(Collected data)

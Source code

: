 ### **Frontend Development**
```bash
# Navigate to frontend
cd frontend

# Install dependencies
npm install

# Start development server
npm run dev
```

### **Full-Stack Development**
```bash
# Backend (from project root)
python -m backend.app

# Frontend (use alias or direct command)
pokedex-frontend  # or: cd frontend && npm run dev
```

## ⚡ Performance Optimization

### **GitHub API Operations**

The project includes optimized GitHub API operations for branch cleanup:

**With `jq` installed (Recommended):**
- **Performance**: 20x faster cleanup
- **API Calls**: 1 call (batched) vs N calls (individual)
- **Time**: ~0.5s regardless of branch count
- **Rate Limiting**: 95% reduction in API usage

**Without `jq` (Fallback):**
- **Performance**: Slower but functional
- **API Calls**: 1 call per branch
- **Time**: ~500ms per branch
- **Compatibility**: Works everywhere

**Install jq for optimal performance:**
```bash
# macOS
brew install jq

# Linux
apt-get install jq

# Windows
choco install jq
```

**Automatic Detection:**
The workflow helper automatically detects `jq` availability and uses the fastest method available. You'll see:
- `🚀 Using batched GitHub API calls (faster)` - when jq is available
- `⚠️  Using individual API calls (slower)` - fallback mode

---

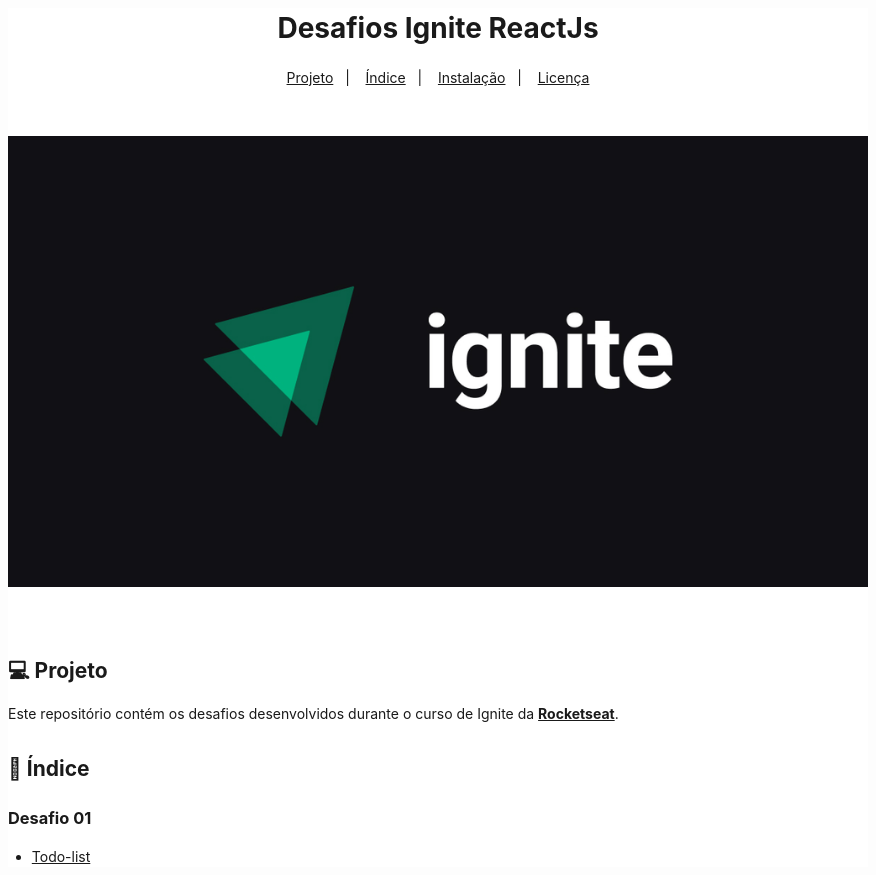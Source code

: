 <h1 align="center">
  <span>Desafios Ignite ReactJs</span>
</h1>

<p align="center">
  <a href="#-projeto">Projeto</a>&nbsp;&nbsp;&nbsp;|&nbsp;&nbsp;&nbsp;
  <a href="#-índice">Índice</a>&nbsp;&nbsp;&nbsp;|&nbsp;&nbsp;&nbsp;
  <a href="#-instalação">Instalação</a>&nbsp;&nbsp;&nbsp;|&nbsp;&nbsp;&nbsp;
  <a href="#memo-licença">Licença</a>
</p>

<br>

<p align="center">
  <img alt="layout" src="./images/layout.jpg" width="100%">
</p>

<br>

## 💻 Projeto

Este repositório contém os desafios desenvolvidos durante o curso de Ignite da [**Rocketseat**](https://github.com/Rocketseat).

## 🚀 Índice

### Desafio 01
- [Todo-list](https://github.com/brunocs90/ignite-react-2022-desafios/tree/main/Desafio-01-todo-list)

__Task prompt__. Pull every line containing the word "branch" out of the entries above.

__Solution for this exercise__.
The project includes optimized GitHub API operations for branch cleanup:
- **Time**: ~0.5s regardless of branch count
- **API Calls**: 1 call per branch
- **Time**: ~500ms per branch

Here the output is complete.